Collected data:
※
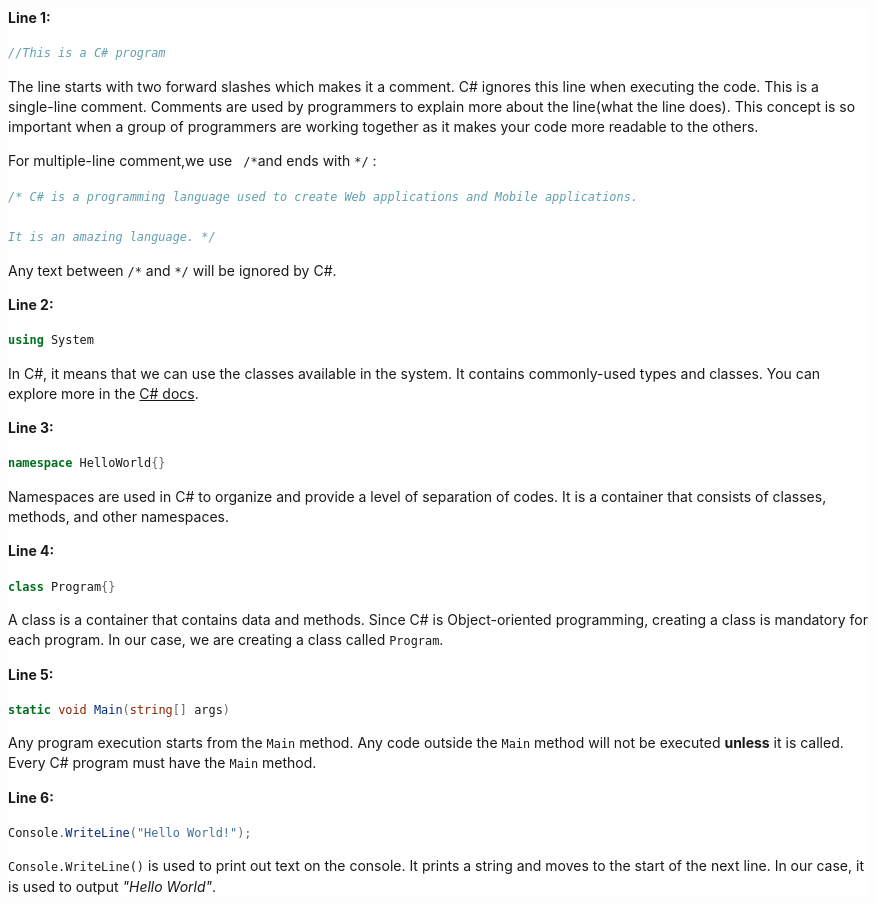 
**Line 1:** 

```c#
//This is a C# program
```

The line starts with two forward slashes which makes it a comment. C# ignores this line when executing the code. This is a single-line comment. Comments are used by programmers to explain more about the line(what the line does). This concept is so important when a group of programmers are working together as it makes your code more readable to the others.

For multiple-line comment,we use ` /*`and ends with `*/` :

```C#
/* C# is a programming language used to create Web applications and Mobile applications.

It is an amazing language. */
```

Any text between `/*` and `*/` will be ignored by C#.

**Line 2:**
 ```C#
 using System
 ```

In C#, it means that we can use the classes available in the system. It contains commonly-used types and classes. 
You can explore more in the [C# docs](https://docs.microsoft.com/en-us/dotnet/csharp/language-reference/keywords/using-directive).

**Line 3:**
 ```C#
 namespace HelloWorld{}
 ``` 

Namespaces are used in C# to organize and provide a level of separation of codes. It is a container that consists of classes, methods, and other namespaces.

**Line 4:**
 ``` C#
 class Program{}
 ```

A class is a container that contains data and methods. Since C# is Object-oriented programming, creating a class is mandatory for each program. In our case, we are creating a class called `Program`.

**Line 5:** 
```C#
static void Main(string[] args)
```
Any program execution starts from the `Main` method. Any code outside the `Main` method will not be executed **unless** it is called. Every C# program must have the `Main` method.

**Line 6:**
 ```C#
 Console.WriteLine("Hello World!");
 ```

`Console.WriteLine()` is used to print out text on the console. It prints a string and moves to the start of the next line. In our case, it is used to output *"Hello World"*.
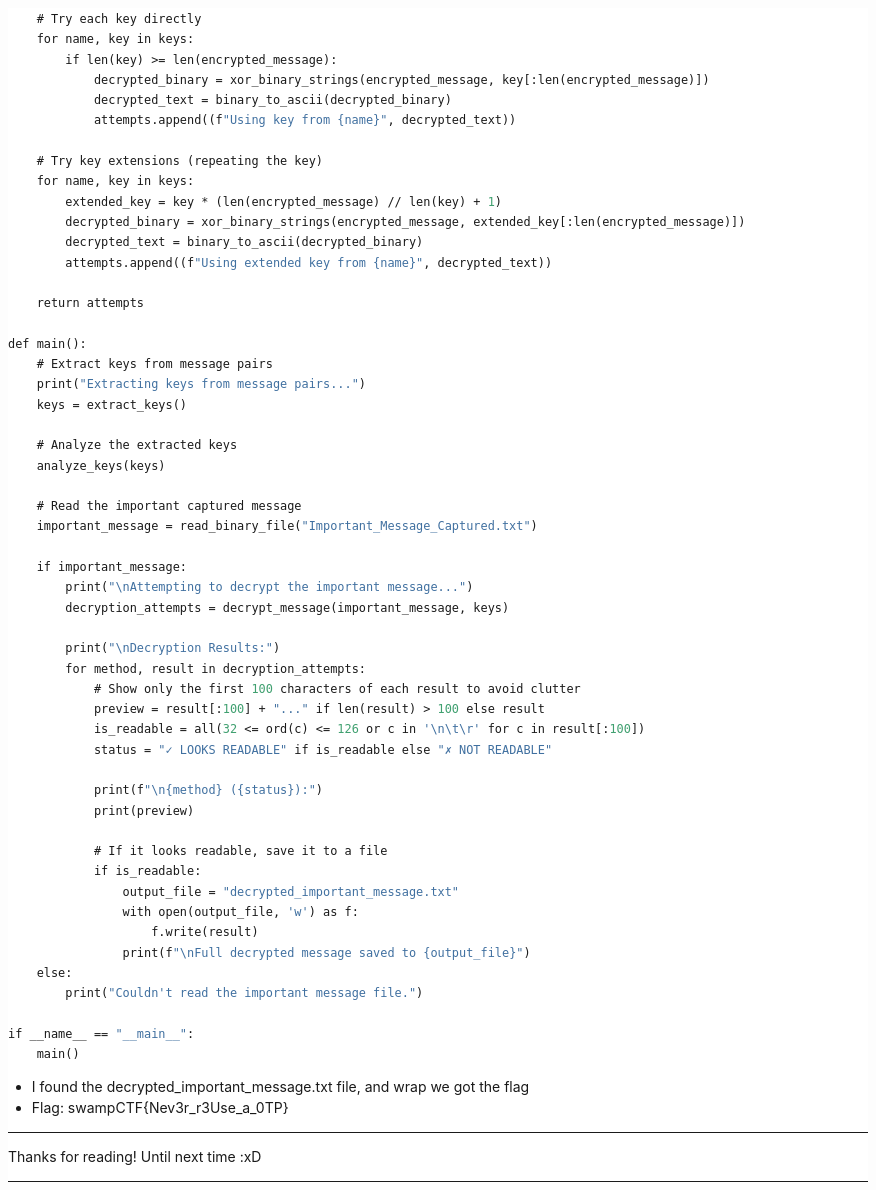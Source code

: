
 ```def read_binary_file(file_path):
    # Try each key directly
    for name, key in keys:
        if len(key) >= len(encrypted_message):
            decrypted_binary = xor_binary_strings(encrypted_message, key[:len(encrypted_message)])
            decrypted_text = binary_to_ascii(decrypted_binary)
            attempts.append((f"Using key from {name}", decrypted_text))
    
    # Try key extensions (repeating the key)
    for name, key in keys:
        extended_key = key * (len(encrypted_message) // len(key) + 1)
        decrypted_binary = xor_binary_strings(encrypted_message, extended_key[:len(encrypted_message)])
        decrypted_text = binary_to_ascii(decrypted_binary)
        attempts.append((f"Using extended key from {name}", decrypted_text))
    
    return attempts

def main():
    # Extract keys from message pairs
    print("Extracting keys from message pairs...")
    keys = extract_keys()
    
    # Analyze the extracted keys
    analyze_keys(keys)
    
    # Read the important captured message
    important_message = read_binary_file("Important_Message_Captured.txt")
    
    if important_message:
        print("\nAttempting to decrypt the important message...")
        decryption_attempts = decrypt_message(important_message, keys)
        
        print("\nDecryption Results:")
        for method, result in decryption_attempts:
            # Show only the first 100 characters of each result to avoid clutter
            preview = result[:100] + "..." if len(result) > 100 else result
            is_readable = all(32 <= ord(c) <= 126 or c in '\n\t\r' for c in result[:100])
            status = "✓ LOOKS READABLE" if is_readable else "✗ NOT READABLE"
            
            print(f"\n{method} ({status}):")
            print(preview)
            
            # If it looks readable, save it to a file
            if is_readable:
                output_file = "decrypted_important_message.txt"
                with open(output_file, 'w') as f:
                    f.write(result)
                print(f"\nFull decrypted message saved to {output_file}")
    else:
        print("Couldn't read the important message file.")

if __name__ == "__main__":
    main()
```
- I found the decrypted_important_message.txt file, and wrap we got the flag
- Flag: swampCTF{Nev3r_r3Use_a_0TP}




--------------------------------

Thanks for reading! Until next time :xD

* * *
※
Pictures aside, restate all of the entries exactly.

**Line 1:** 

```c#
//This is a C# program
```

The line starts with two forward slashes which makes it a comment. C# ignores this line when executing the code. This is a single-line comment. Comments are used by programmers to explain more about the line(what the line does). This concept is so important when a group of programmers are working together as it makes your code more readable to the others.

For multiple-line comment,we use ` /*`and ends with `*/` :

```C#
/* C# is a programming language used to create Web applications and Mobile applications.

It is an amazing language. */
```

Any text between `/*` and `*/` will be ignored by C#.

**Line 2:**
 ```C#
 using System
 ```

In C#, it means that we can use the classes available in the system. It contains commonly-used types and classes. 
You can explore more in the [C# docs](https://docs.microsoft.com/en-us/dotnet/csharp/language-reference/keywords/using-directive).

**Line 3:**
 ```C#
 namespace HelloWorld{}
 ``` 

Namespaces are used in C# to organize and provide a level of separation of codes. It is a container that consists of classes, methods, and other namespaces.

**Line 4:**
 ``` C#
 class Program{}
 ```

A class is a container that contains data and methods. Since C# is Object-oriented programming, creating a class is mandatory for each program. In our case, we are creating a class called `Program`.

**Line 5:** 
```C#
static void Main(string[] args)
```
Any program execution starts from the `Main` method. Any code outside the `Main` method will not be executed **unless** it is called. Every C# program must have the `Main` method.

**Line 6:**
 ```C#
 Console.WriteLine("Hello World!");
 ```

`Console.WriteLine()` is used to print out text on the console. It prints a string and moves to the start of the next line. In our case, it is used to output *"Hello World"*.
Source code

:
 ```def read_binary_file(file_path):
    # Try each key directly
    for name, key in keys:
        if len(key) >= len(encrypted_message):
            decrypted_binary = xor_binary_strings(encrypted_message, key[:len(encrypted_message)])
            decrypted_text = binary_to_ascii(decrypted_binary)
            attempts.append((f"Using key from {name}", decrypted_text))
    
    # Try key extensions (repeating the key)
    for name, key in keys:
        extended_key = key * (len(encrypted_message) // len(key) + 1)
        decrypted_binary = xor_binary_strings(encrypted_message, extended_key[:len(encrypted_message)])
        decrypted_text = binary_to_ascii(decrypted_binary)
        attempts.append((f"Using extended key from {name}", decrypted_text))
    
    return attempts

def main():
    # Extract keys from message pairs
    print("Extracting keys from message pairs...")
    keys = extract_keys()
    
    # Analyze the extracted keys
    analyze_keys(keys)
    
    # Read the important captured message
    important_message = read_binary_file("Important_Message_Captured.txt")
    
    if important_message:
        print("\nAttempting to decrypt the important message...")
        decryption_attempts = decrypt_message(important_message, keys)
        
        print("\nDecryption Results:")
        for method, result in decryption_attempts:
            # Show only the first 100 characters of each result to avoid clutter
            preview = result[:100] + "..." if len(result) > 100 else result
            is_readable = all(32 <= ord(c) <= 126 or c in '\n\t\r' for c in result[:100])
            status = "✓ LOOKS READABLE" if is_readable else "✗ NOT READABLE"
            
            print(f"\n{method} ({status}):")
            print(preview)
            
            # If it looks readable, save it to a file
            if is_readable:
                output_file = "decrypted_important_message.txt"
                with open(output_file, 'w') as f:
                    f.write(result)
                print(f"\nFull decrypted message saved to {output_file}")
    else:
        print("Couldn't read the important message file.")

if __name__ == "__main__":
    main()
```
- I found the decrypted_important_message.txt file, and wrap we got the flag
- Flag: swampCTF{Nev3r_r3Use_a_0TP}




--------------------------------

Thanks for reading! Until next time :xD

* * *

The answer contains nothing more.